/ros2_performance

Primary LanguageC++Apache License 2.0Apache-2.0

ros2_performance

Package goal

Highlight the CPU overhead introduced by using ROS 2 versus Fast RTPS directly. Provide data from profiling tools to point where most of the CPU overhead is coming from. Possibly start a discussion on the ROS 2 middleware design decisions.

Package summary

Tests were performed on the Dashing Diademata release of ROS 2. Results may vary for different releases. Future releases may have resolved the issues discussed below.

This package provides different publisher subscriber setups that generate the same traffic. ros, rosonenode and rtps all create 20 topics where each topic has 1 publisher and 10 subscribers. noros and nopub are added for comparison to get an initial idea of overhead generated by different aspects of the ROS 2 stack.
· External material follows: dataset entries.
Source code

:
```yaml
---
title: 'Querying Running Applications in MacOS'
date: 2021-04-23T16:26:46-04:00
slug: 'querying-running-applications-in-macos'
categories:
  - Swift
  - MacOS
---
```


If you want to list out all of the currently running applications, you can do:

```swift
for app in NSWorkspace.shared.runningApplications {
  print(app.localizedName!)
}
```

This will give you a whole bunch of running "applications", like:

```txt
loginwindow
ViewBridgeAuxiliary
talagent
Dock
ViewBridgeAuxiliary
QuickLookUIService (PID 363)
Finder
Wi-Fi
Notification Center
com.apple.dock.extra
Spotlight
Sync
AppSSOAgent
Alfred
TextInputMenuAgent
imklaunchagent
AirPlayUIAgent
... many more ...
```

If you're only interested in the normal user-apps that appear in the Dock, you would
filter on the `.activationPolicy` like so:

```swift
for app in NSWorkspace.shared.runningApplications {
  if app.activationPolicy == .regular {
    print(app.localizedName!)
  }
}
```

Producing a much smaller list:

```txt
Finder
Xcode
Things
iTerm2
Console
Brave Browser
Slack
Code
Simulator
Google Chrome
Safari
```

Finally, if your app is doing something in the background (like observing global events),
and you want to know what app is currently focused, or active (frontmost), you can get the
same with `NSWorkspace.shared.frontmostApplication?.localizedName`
Binary publishers subscribers ROS ROS nodes ROS timers DDS participants
ros 20 200 yes 10 10 10
rosonenode 20 200 yes 1 1 1
nopub 0 0 yes 10 10 10
rtps 20 200 no 0 0 1
noros 20* 200* no 0 0 0

*C++ implementation no network publishing/subscribing.

Running all examples in isolated docker containers gives the following result: Alt text

Recreating the issue using Docker

It is possible to git clone this repository, build the workspace using colcon build and inspect the CPU usage with top or a similar program for each binary individually. It is however much easier to give each binary its own container (make sure to separate their networks or give them a unique ROS_DOMAIN_ID) and measure the usage of each container. If you don't have docker and docker compose installed first follow online tutorials on how to install these: https://docs.docker.com/install/ https://docs.docker.com/compose/install/ .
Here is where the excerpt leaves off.